------ Data for this exercise ------

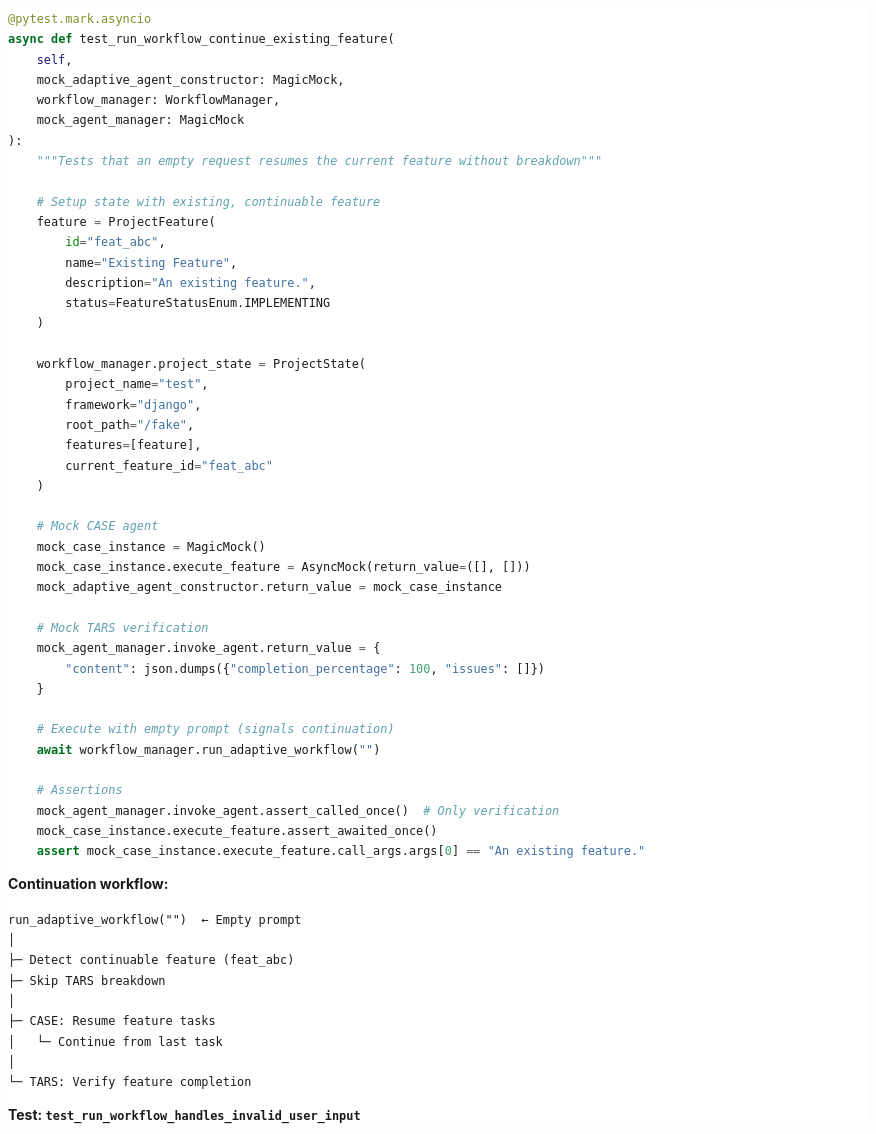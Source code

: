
 ```python
@pytest.mark.asyncio
async def test_run_workflow_continue_existing_feature(
    self,
    mock_adaptive_agent_constructor: MagicMock,
    workflow_manager: WorkflowManager,
    mock_agent_manager: MagicMock
):
    """Tests that an empty request resumes the current feature without breakdown"""
    
    # Setup state with existing, continuable feature
    feature = ProjectFeature(
        id="feat_abc",
        name="Existing Feature",
        description="An existing feature.",
        status=FeatureStatusEnum.IMPLEMENTING
    )
    
    workflow_manager.project_state = ProjectState(
        project_name="test",
        framework="django",
        root_path="/fake",
        features=[feature],
        current_feature_id="feat_abc"
    )
    
    # Mock CASE agent
    mock_case_instance = MagicMock()
    mock_case_instance.execute_feature = AsyncMock(return_value=([], []))
    mock_adaptive_agent_constructor.return_value = mock_case_instance
    
    # Mock TARS verification
    mock_agent_manager.invoke_agent.return_value = {
        "content": json.dumps({"completion_percentage": 100, "issues": []})
    }
    
    # Execute with empty prompt (signals continuation)
    await workflow_manager.run_adaptive_workflow("")
    
    # Assertions
    mock_agent_manager.invoke_agent.assert_called_once()  # Only verification
    mock_case_instance.execute_feature.assert_awaited_once()
    assert mock_case_instance.execute_feature.call_args.args[0] == "An existing feature."
```
**Continuation workflow:**

```text
run_adaptive_workflow("")  ← Empty prompt
│
├─ Detect continuable feature (feat_abc)
├─ Skip TARS breakdown
│
├─ CASE: Resume feature tasks
│   └─ Continue from last task
│
└─ TARS: Verify feature completion
```
**Test: `test_run_workflow_handles_invalid_user_input`**

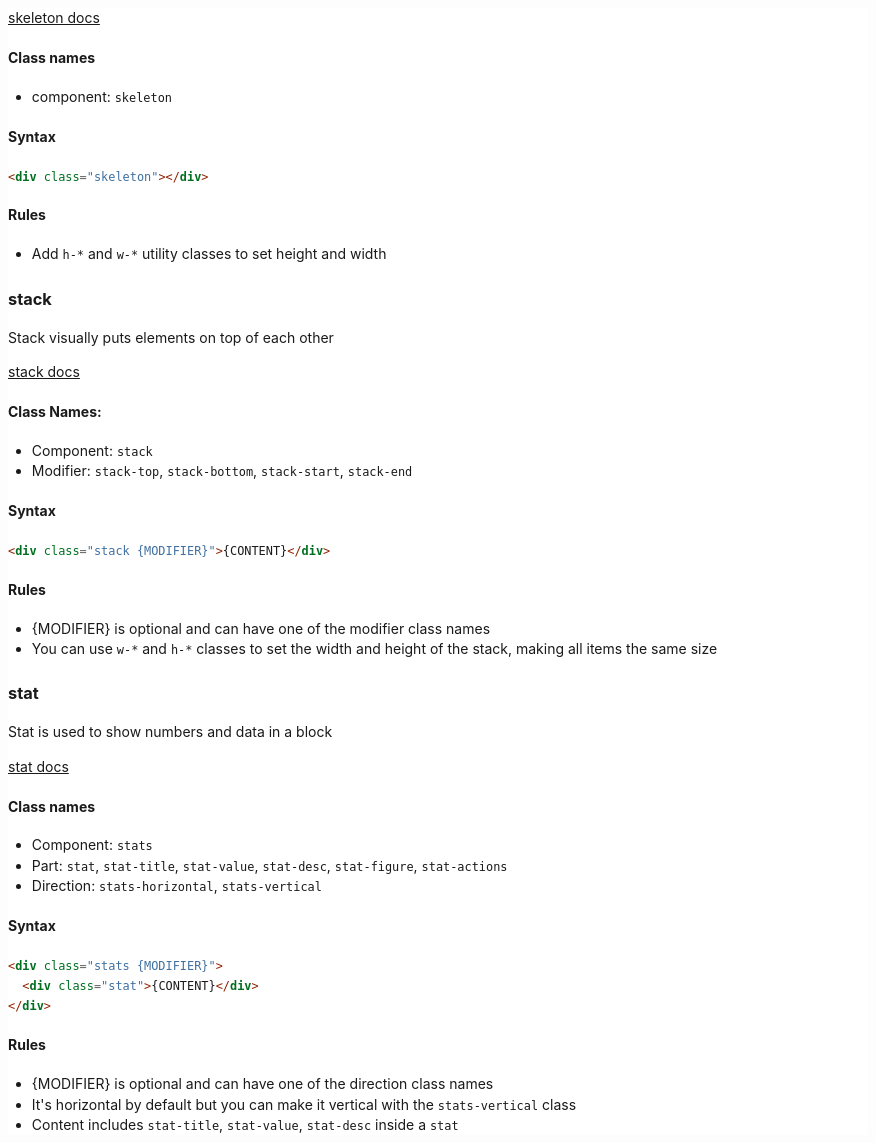 [skeleton docs](https://daisyui.com/components/skeleton/)

#### Class names
- component: `skeleton`

#### Syntax
```html
<div class="skeleton"></div>
```

#### Rules
- Add `h-*` and `w-*` utility classes to set height and width

### stack
Stack visually puts elements on top of each other

[stack docs](https://daisyui.com/components/stack/)

#### Class Names:
- Component: `stack`
- Modifier: `stack-top`, `stack-bottom`, `stack-start`, `stack-end`

#### Syntax
```html
<div class="stack {MODIFIER}">{CONTENT}</div>
```

#### Rules
- {MODIFIER} is optional and can have one of the modifier class names
- You can use `w-*` and `h-*` classes to set the width and height of the stack, making all items the same size

### stat
Stat is used to show numbers and data in a block

[stat docs](https://daisyui.com/components/stat/)

#### Class names
- Component: `stats`
- Part: `stat`, `stat-title`, `stat-value`, `stat-desc`, `stat-figure`, `stat-actions`
- Direction: `stats-horizontal`, `stats-vertical`

#### Syntax
```html
<div class="stats {MODIFIER}">
  <div class="stat">{CONTENT}</div>
</div>
```

#### Rules
- {MODIFIER} is optional and can have one of the direction class names
- It's horizontal by default but you can make it vertical with the `stats-vertical` class
- Content includes `stat-title`, `stat-value`, `stat-desc` inside a `stat`
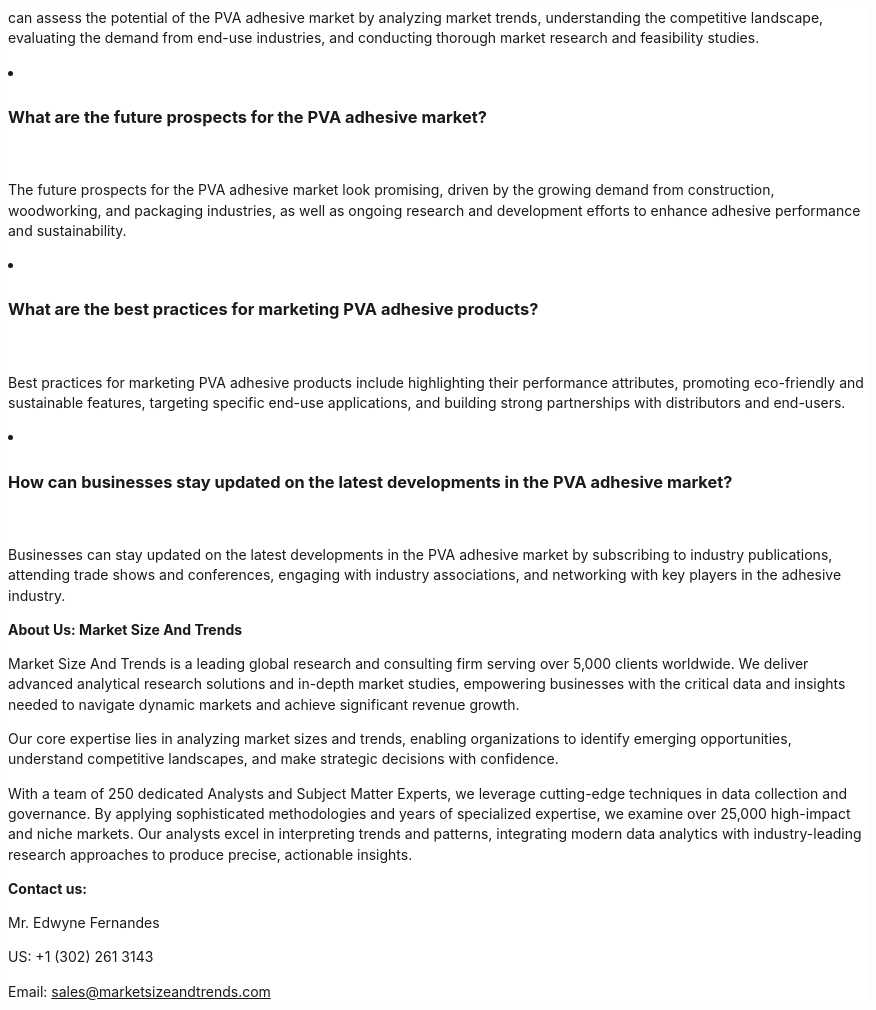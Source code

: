 can assess the potential of the PVA adhesive market by analyzing market trends, understanding the competitive landscape, evaluating the demand from end-use industries, and conducting thorough market research and feasibility studies.</p> </li> <li> <h3>What are the future prospects for the PVA adhesive market?</h3> <p>&nbsp;</p><p>The future prospects for the PVA adhesive market look promising, driven by the growing demand from construction, woodworking, and packaging industries, as well as ongoing research and development efforts to enhance adhesive performance and sustainability.</p> </li> <li> <h3>What are the best practices for marketing PVA adhesive products?</h3> <p>&nbsp;</p><p>Best practices for marketing PVA adhesive products include highlighting their performance attributes, promoting eco-friendly and sustainable features, targeting specific end-use applications, and building strong partnerships with distributors and end-users.</p> </li> <li> <h3>How can businesses stay updated on the latest developments in the PVA adhesive market?</h3> <p>&nbsp;</p><p>Businesses can stay updated on the latest developments in the PVA adhesive market by subscribing to industry publications, attending trade shows and conferences, engaging with industry associations, and networking with key players in the adhesive industry.</p> </li> </ol></body></html></p><p><strong>About Us:&nbsp;Market Size And Trends</strong></p><p>Market Size And Trends&nbsp;is a leading global research and consulting firm serving over 5,000 clients worldwide. We deliver advanced analytical research solutions and in-depth market studies, empowering businesses with the critical data and insights needed to navigate dynamic markets and achieve significant revenue growth.</p><p>Our core expertise lies in analyzing market sizes and trends, enabling organizations to identify emerging opportunities, understand competitive landscapes, and make strategic decisions with confidence.</p><p>With a team of 250 dedicated Analysts and Subject Matter Experts, we leverage cutting-edge techniques in data collection and governance. By applying sophisticated methodologies and years of specialized expertise, we examine over 25,000 high-impact and niche markets. Our analysts excel in interpreting trends and patterns, integrating modern data analytics with industry-leading research approaches to produce precise, actionable insights.</p><p><strong>Contact us:</strong></p><p>Mr. Edwyne Fernandes</p><p>US: +1 (302) 261 3143</p><p>Email: <a href="mailto:sales@marketsizeandtrends.com">sales@marketsizeandtrends.com</a>&nbsp;</p>
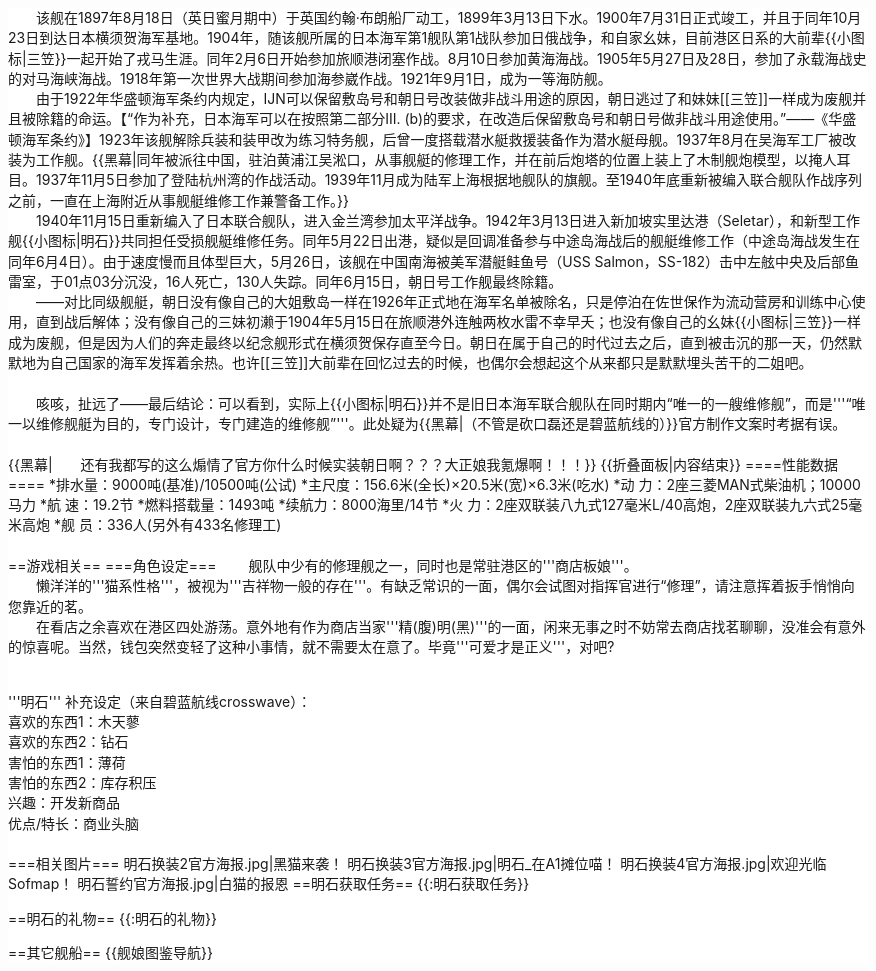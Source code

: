 　　该舰在1897年8月18日（英日蜜月期中）于英国约翰·布朗船厂动工，1899年3月13日下水。1900年7月31日正式竣工，并且于同年10月23日到达日本横须贺海军基地。1904年，随该舰所属的日本海军第1舰队第1战队参加日俄战争，和自家幺妹，目前港区日系的大前辈{{小图标|三笠}}一起开始了戎马生涯。同年2月6日开始参加旅顺港闭塞作战。8月10日参加黄海海战。1905年5月27日及28日，参加了永载海战史的对马海峡海战。1918年第一次世界大战期间参加海参崴作战。1921年9月1日，成为一等海防舰。<br>
　　由于1922年华盛顿海军条约内规定，IJN可以保留敷岛号和朝日号改装做非战斗用途的原因，朝日逃过了和妹妹[[三笠]]一样成为废舰并且被除籍的命运。【“作为补充，日本海军可以在按照第二部分III. (b)的要求，在改造后保留敷岛号和朝日号做非战斗用途使用。”——《华盛顿海军条约》】1923年该舰解除兵装和装甲改为练习特务舰，后曾一度搭载潜水艇救援装备作为潜水艇母舰。1937年8月在吴海军工厂被改装为工作舰。{{黑幕|同年被派往中国，驻泊黄浦江吴淞口，从事舰艇的修理工作，并在前后炮塔的位置上装上了木制舰炮模型，以掩人耳目。1937年11月5日参加了登陆杭州湾的作战活动。1939年11月成为陆军上海根据地舰队的旗舰。至1940年底重新被编入联合舰队作战序列之前，一直在上海附近从事舰艇维修工作兼警备工作。}}<br>
　　1940年11月15日重新编入了日本联合舰队，进入金兰湾参加太平洋战争。1942年3月13日进入新加坡实里达港（Seletar），和新型工作舰{{小图标|明石}}共同担任受损舰艇维修任务。同年5月22日出港，疑似是回调准备参与中途岛海战后的舰艇维修工作（中途岛海战发生在同年6月4日）。由于速度慢而且体型巨大，5月26日，该舰在中国南海被美军潜艇鲑鱼号（USS Salmon，SS-182）击中左舷中央及后部鱼雷室，于01点03分沉没，16人死亡，130人失踪。同年6月15日，朝日号工作舰最终除籍。<br>
　　——对比同级舰艇，朝日没有像自己的大姐敷岛一样在1926年正式地在海军名单被除名，只是停泊在佐世保作为流动营房和训练中心使用，直到战后解体；没有像自己的三妹初濑于1904年5月15日在旅顺港外连触两枚水雷不幸早夭；也没有像自己的幺妹{{小图标|三笠}}一样成为废舰，但是因为人们的奔走最终以纪念舰形式在横须贺保存直至今日。朝日在属于自己的时代过去之后，直到被击沉的那一天，仍然默默地为自己国家的海军发挥着余热。也许[[三笠]]大前辈在回忆过去的时候，也偶尔会想起这个从来都只是默默埋头苦干的二姐吧。<br><br>
　　咳咳，扯远了——最后结论：可以看到，实际上{{小图标|明石}}并不是旧日本海军联合舰队在同时期内“唯一的一艘维修舰”，而是'''“唯一以维修舰艇为目的，专门设计，专门建造的维修舰”'''。此处疑为{{黑幕|（不管是砍口磊还是碧蓝航线的）}}官方制作文案时考据有误。<br><br>
{{黑幕|　　还有我都写的这么煽情了官方你什么时候实装朝日啊？？？大正娘我氪爆啊！！！}}
{{折叠面板|内容结束}}
====性能数据====
*排水量：9000吨(基准)/10500吨(公试)
*主尺度：156.6米(全长)×20.5米(宽)×6.3米(吃水)
*动 力：2座三菱MAN式柴油机；10000马力
*航 速：19.2节
*燃料搭载量：1493吨
*续航力：8000海里/14节
*火 力：2座双联装八九式127毫米L/40高炮，2座双联装九六式25毫米高炮
*舰 员：336人(另外有433名修理工)
<br><br>
==游戏相关==
===角色设定===
　　舰队中少有的修理舰之一，同时也是常驻港区的'''商店板娘'''。<br>
　　懒洋洋的'''猫系性格'''，被视为'''吉祥物一般的存在'''。有缺乏常识的一面，偶尔会试图对指挥官进行“修理”，请注意挥着扳手悄悄向您靠近的茗。<br>
　　在看店之余喜欢在港区四处游荡。意外地有作为商店当家'''精(腹)明(黑)'''的一面，闲来无事之时不妨常去商店找茗聊聊，没准会有意外的惊喜呢。当然，钱包突然变轻了这种小事情，就不需要太在意了。毕竟'''可爱才是正义'''，对吧?<br><br>

'''明石''' 补充设定（来自碧蓝航线crosswave）：<br>
喜欢的东西1：木天蓼<br>
喜欢的东西2：钻石<br>
害怕的东西1：薄荷<br>
害怕的东西2：库存积压<br>
兴趣：开发新商品<br>
优点/特长：商业头脑<br><br>
===相关图片===
<gallery mode="packed" heights="200px">
明石换装2官方海报.jpg|黑猫来袭！
明石换装3官方海报.jpg|明石_在A1摊位喵！
明石换装4官方海报.jpg|欢迎光临Sofmap！
明石誓约官方海报.jpg|白猫的报恩
</gallery>
==明石获取任务==
{{:明石获取任务}}

==明石的礼物==
{{:明石的礼物}}

==其它舰船==
{{舰娘图鉴导航}}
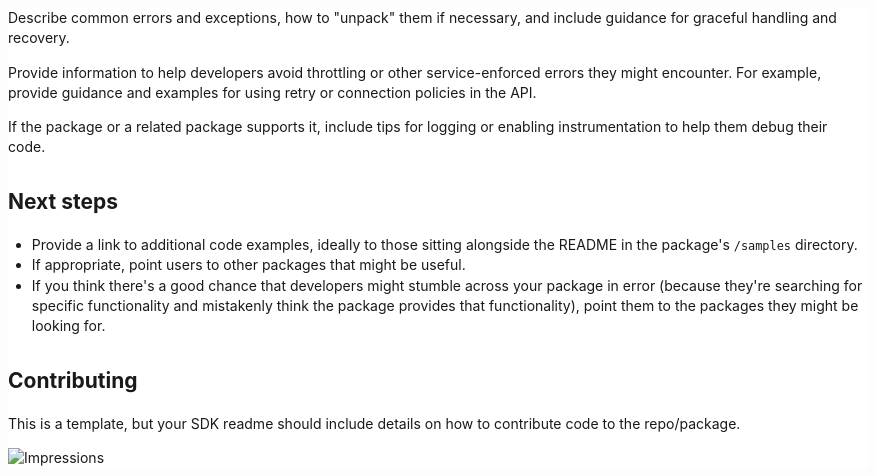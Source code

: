 Describe common errors and exceptions, how to "unpack" them if necessary, and include guidance for graceful handling and recovery.

Provide information to help developers avoid throttling or other service-enforced errors they might encounter. For example, provide guidance and examples for using retry or connection policies in the API.

If the package or a related package supports it, include tips for logging or enabling instrumentation to help them debug their code.

## Next steps

- Provide a link to additional code examples, ideally to those sitting alongside the README in the package's `/samples` directory.
- If appropriate, point users to other packages that might be useful.
- If you think there's a good chance that developers might stumble across your package in error (because they're searching for specific functionality and mistakenly think the package provides that functionality), point them to the packages they might be looking for.

## Contributing

This is a template, but your SDK readme should include details on how to contribute code to the repo/package.


[style-guide-msft]: https://docs.microsoft.com/style-guide/capitalization
[style-guide-cloud]: https://aka.ms/azsdk/cloud-style-guide

![Impressions](https://azure-sdk-impressions.azurewebsites.net/api/impressions/azure-sdk-for-net%2Fsdk%2Ftemplate%2FAzure.Template%2FREADME.png)
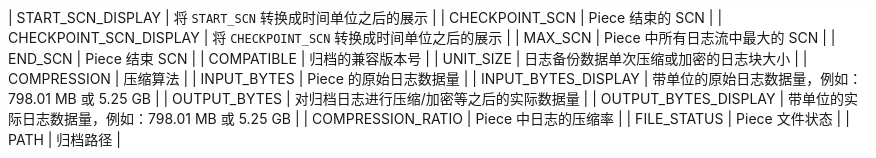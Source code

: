 | START_SCN_DISPLAY      | 将 `START_SCN` 转换成时间单位之后的展示            |
| CHECKPOINT_SCN         | Piece 结束的 SCN                                    |
| CHECKPOINT_SCN_DISPLAY | 将 `CHECKPOINT_SCN` 转换成时间单位之后的展示           |
| MAX_SCN                | Piece 中所有日志流中最大的 SCN                      |
| END_SCN                | Piece  结束 SCN                                     |
| COMPATIBLE             | 归档的兼容版本号                                   |
| UNIT_SIZE              | 日志备份数据单次压缩或加密的日志块大小             |
| COMPRESSION            | 压缩算法                                      |
| INPUT_BYTES            | Piece 的原始日志数据量                              |
| INPUT_BYTES_DISPLAY    | 带单位的原始日志数据量，例如：798.01 MB 或 5.25 GB |
| OUTPUT_BYTES           | 对归档日志进行压缩/加密等之后的实际数据量          |
| OUTPUT_BYTES_DISPLAY   | 带单位的实际日志数据量，例如：798.01 MB 或 5.25 GB |
| COMPRESSION_RATIO      | Piece 中日志的压缩率                                |
| FILE_STATUS            | Piece 文件状态                                      |
| PATH                   | 归档路径                                           |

------

Task instructions —
Report each line of the data in which "developers" occurs.

Answer to this task —
Provide information to help developers avoid throttling or other service-enforced errors they might encounter. For example, provide guidance and examples for using retry or connection policies in the API.
- If you think there's a good chance that developers might stumble across your package in error (because they're searching for specific functionality and mistakenly think the package provides that functionality), point them to the packages they might be looking for.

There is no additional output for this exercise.